Se l’Europa venisse meno saremmo esposti all’instabilità economica e travolti da quella polveriera che è l’area sud del Mediterraneo, mentre il problema dell’enorme quota di popolazione anziana dell’Italia non sarebbe sostenibile. Solo facendo massa critica attorno al progetto europeo possiamo intravedere delle prospettive economiche per il futuro. Non dimentichiamo che Francia e Germania si trovano, rispetto a tali questioni, in un rapporto di interdipendenza con noi.

Lei è così convinto del fatto che la Germania non preferisca l’indebolimento dell’Italia?  

Le cito solo un dato: la Germania ha esportazioni in Cina per 50 miliardi di euro. In Italia per 58. A cosa gli gioverebbe, quindi, il fallimento del nostro Paese?

Quindi?

Solo procedendo verso l’Europa federale, il cuore del progetto del Ppe, abbiamo la possibilità di essere competitivi con il resto del mondo. L’Ue sa bene che un’Italia debole indebolisce tutto il sistema.

Ammetterà che svariati gruppi finanziari ed economici non la pensano allo stesso modo.
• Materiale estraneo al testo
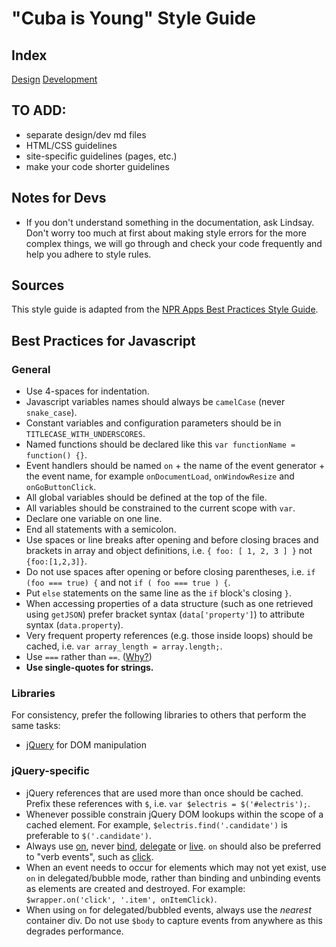 # "Cuba is Young" Style Guide

## Index
[Design](design.md)
[Development](development.md)

## TO ADD: 
* separate design/dev md files
* HTML/CSS guidelines
* site-specific guidelines (pages, etc.)
* make your code shorter guidelines

## Notes for Devs
* If you don't understand something in the documentation, ask Lindsay. Don't worry too much at first about making style errors for the more complex things, we will go through and check your code frequently and help you adhere to style rules.

## Sources
This style guide is adapted from the [NPR Apps Best Practices Style Guide](https://github.com/nprapps/bestpractices/blob/master/javascript.md).

## Best Practices for Javascript

### General

* Use 4-spaces for indentation.
* Javascript variables names should always be ``camelCase`` (never ``snake_case``).
* Constant variables and configuration parameters should be in ``TITLECASE_WITH_UNDERSCORES``.
* Named functions should be declared like this ``var functionName = function() {}``.
* Event handlers should be named `on` + the name of the event generator + the event name, for example `onDocumentLoad`, `onWindowResize` and `onGoButtonClick`.
* All global variables should be defined at the top of the file.
* All variables should be constrained to the current scope with ``var``.
* Declare one variable on one line.
* End all statements with a semicolon.
* Use spaces or line breaks after opening and before closing braces and brackets in array and object definitions, i.e. ``{ foo: [ 1, 2, 3 ] }`` not ``{foo:[1,2,3]}``.
* Do not use spaces after opening or before closing parentheses, i.e. ``if (foo === true) {`` and not ``if ( foo === true ) {``. 
* Put `else` statements on the same line as the `if` block's closing `}`.
* When accessing properties of a data structure (such as one retrieved using ``getJSON``) prefer bracket syntax (``data['property']``) to attribute syntax (``data.property``).
* Very frequent property references (e.g. those inside loops) should be cached, i.e. ``var array_length = array.length;``.
* Use ``===`` rather than ``==``. ([Why?](http://www.impressivewebs.com/why-use-triple-equals-javascipt/))
* **Use single-quotes for strings.**

### Libraries

For consistency, prefer the following libraries to others that perform the same tasks:

* [jQuery](http://jquery.com/) for DOM manipulation

### jQuery-specific

* jQuery references that are used more than once should be cached. Prefix these references with ``$``, i.e. ``var $electris = $('#electris');``.
* Whenever possible constrain jQuery DOM lookups within the scope of a cached element. For example, ``$electris.find('.candidate')`` is preferable to ``$('.candidate')``.
* Always use [on](http://api.jquery.com/on/), never [bind](http://api.jquery.com/bind/), [delegate](http://api.jquery.com/delegate/) or [live](http://api.jquery.com/live/). ``on`` should also be preferred to "verb events", such as [click](http://api.jquery.com/click/).
* When an event needs to occur for elements which may not yet exist, use `on` in delegated/bubble mode, rather than binding and unbinding events as elements are created and destroyed. For example: `$wrapper.on('click', '.item', onItemClick)`.
* When using `on` for delegated/bubbled events, always use the *nearest* container div. Do not use `$body` to capture events from anywhere as this degrades performance.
Sicuramente, nel rapporto tra gli Stati, si è sempre posto un problema di interessi contrapposti tra i vari campioni nazionali dell’industria, della finanza o dell’energia. Ebbene, è proprio l’esistenza di strutture europee quali la Commissione a poter garantire tutti. In tal senso, la convenienza, dal nostro punto di vista, consiste nel poter sedere con autorevolezza al tavolo europeo per persuadere gli altri a non essere nazionalisti.